Sus últimos años los vivió en un modesto apartamento de Belleville, un barrio proletario de París lleno de inmigrantes árabes y de Africa ecuatorial. Marvel pasaba su tiempo leyendo y escribiendo, siempre muy pobre y con una salud frágil. A su lupus se sumó un grave enfisema pulmonar, que al final la mató mientras dormía. Yo estaba en Roma cuando Jacques, su marido, me llamó para comunicarme el hecho. Tomé de inmediato un avión. Fue terrible darles la noticia a mis dos hijas por teléfono. Carla pasaba vacaciones en el sur de Francia y Camila vivía muy lejos, en Sao Paulo. Mientras se cumplían las burocráticas gestiones del sepelio, pasé tres días con Jacques, en su apartamento, al lado de ella, que parecía dormir. Bebíamos whisky, hablábamos y a veces no podíamos evitar que las lágrimas nos rodaran por la cara. Parecíamos dos viudos de la misma mujer. El sepelio fue en el cementerio del PLachaise. Allí estábamos todos, incluyendo la tribu de pintores colombianos de París.
Marvel nunca supo cuál podía ser el destino de su obra. Estaba demasiado lejos de Colombia y sin embargo siempre, en su alma, muy cerca de su ciudad natal, Barranquilla para saber si sus libros tendrían algún eco.
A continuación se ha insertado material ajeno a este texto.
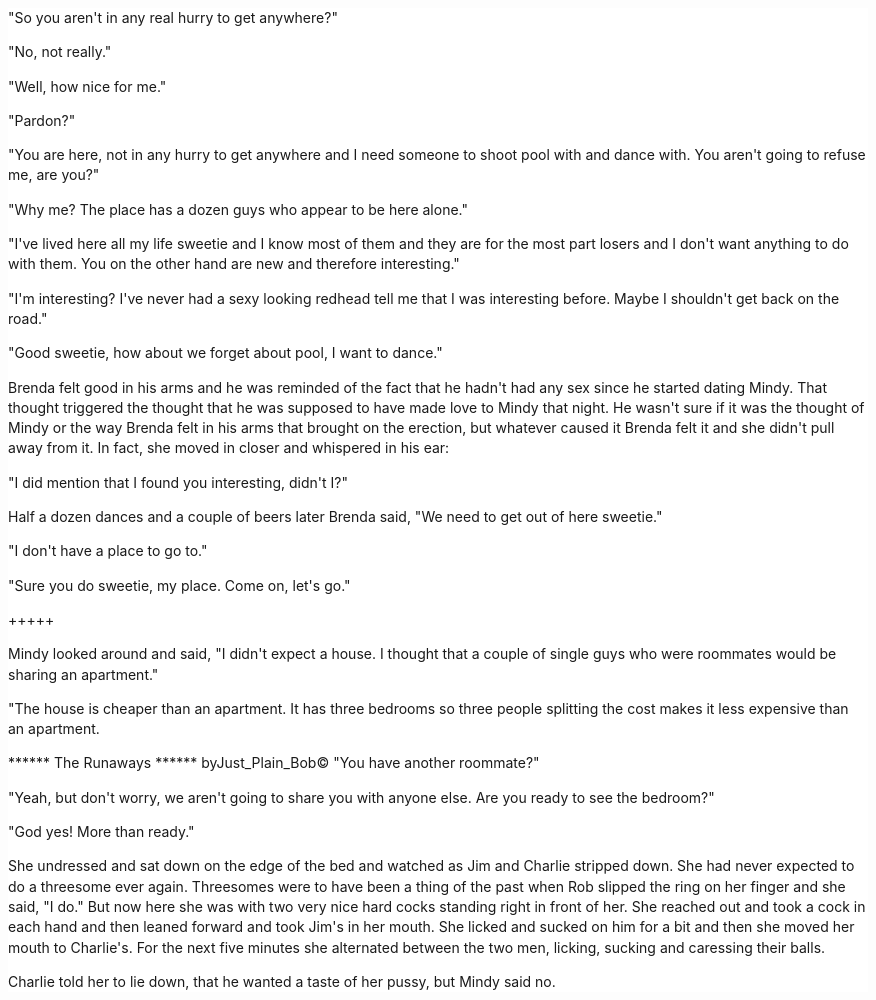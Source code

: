  "So you aren't in any real hurry to get anywhere?" 

 "No, not really." 

 "Well, how nice for me." 

 "Pardon?" 

 "You are here, not in any hurry to get anywhere and I need someone to shoot pool with and dance with. You aren't going to refuse me, are you?" 

 "Why me? The place has a dozen guys who appear to be here alone." 

 "I've lived here all my life sweetie and I know most of them and they are for the most part losers and I don't want anything to do with them. You on the other hand are new and therefore interesting." 

 "I'm interesting? I've never had a sexy looking redhead tell me that I was interesting before. Maybe I shouldn't get back on the road." 

 "Good sweetie, how about we forget about pool, I want to dance." 

 Brenda felt good in his arms and he was reminded of the fact that he hadn't had any sex since he started dating Mindy. That thought triggered the thought that he was supposed to have made love to Mindy that night. He wasn't sure if it was the thought of Mindy or the way Brenda felt in his arms that brought on the erection, but whatever caused it Brenda felt it and she didn't pull away from it. In fact, she moved in closer and whispered in his ear: 

 "I did mention that I found you interesting, didn't I?" 

 Half a dozen dances and a couple of beers later Brenda said, "We need to get out of here sweetie." 

 "I don't have a place to go to." 

 "Sure you do sweetie, my place. Come on, let's go." 

 +++++ 

 Mindy looked around and said, "I didn't expect a house. I thought that a couple of single guys who were roommates would be sharing an apartment." 

 "The house is cheaper than an apartment. It has three bedrooms so three people splitting the cost makes it less expensive than an apartment.  

 

 ****** The Runaways ****** byJust_Plain_Bob© "You have another roommate?" 

 "Yeah, but don't worry, we aren't going to share you with anyone else. Are you ready to see the bedroom?" 

 "God yes! More than ready." 

 She undressed and sat down on the edge of the bed and watched as Jim and Charlie stripped down. She had never expected to do a threesome ever again. Threesomes were to have been a thing of the past when Rob slipped the ring on her finger and she said, "I do." But now here she was with two very nice hard cocks standing right in front of her. She reached out and took a cock in each hand and then leaned forward and took Jim's in her mouth. She licked and sucked on him for a bit and then she moved her mouth to Charlie's. For the next five minutes she alternated between the two men, licking, sucking and caressing their balls. 

 Charlie told her to lie down, that he wanted a taste of her pussy, but Mindy said no.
A lo mejor lo dudaba. Así que cuando Jacques Gilard y Fabio Rodríguez otro buen amigo de ella organizaron un homenaje póstumo a Marvel en Toulouse, en nombre de la universidad de esta ciudad francesa y la de Bergamo, en Italia, tuve la sensación de una reparación a la vez justa y tardía. Recuerdo que llegué allí con mi hija Carla. Había en la entrada de la universidad una fotografía de Marvel de más de dos metros de altura. Carla, viéndola, rompió a llorar.mamá lo hubiese sabidodecía. La misma idea me asediaba en Cartagena durante el homenaje que le rindieron poetas y escritoras.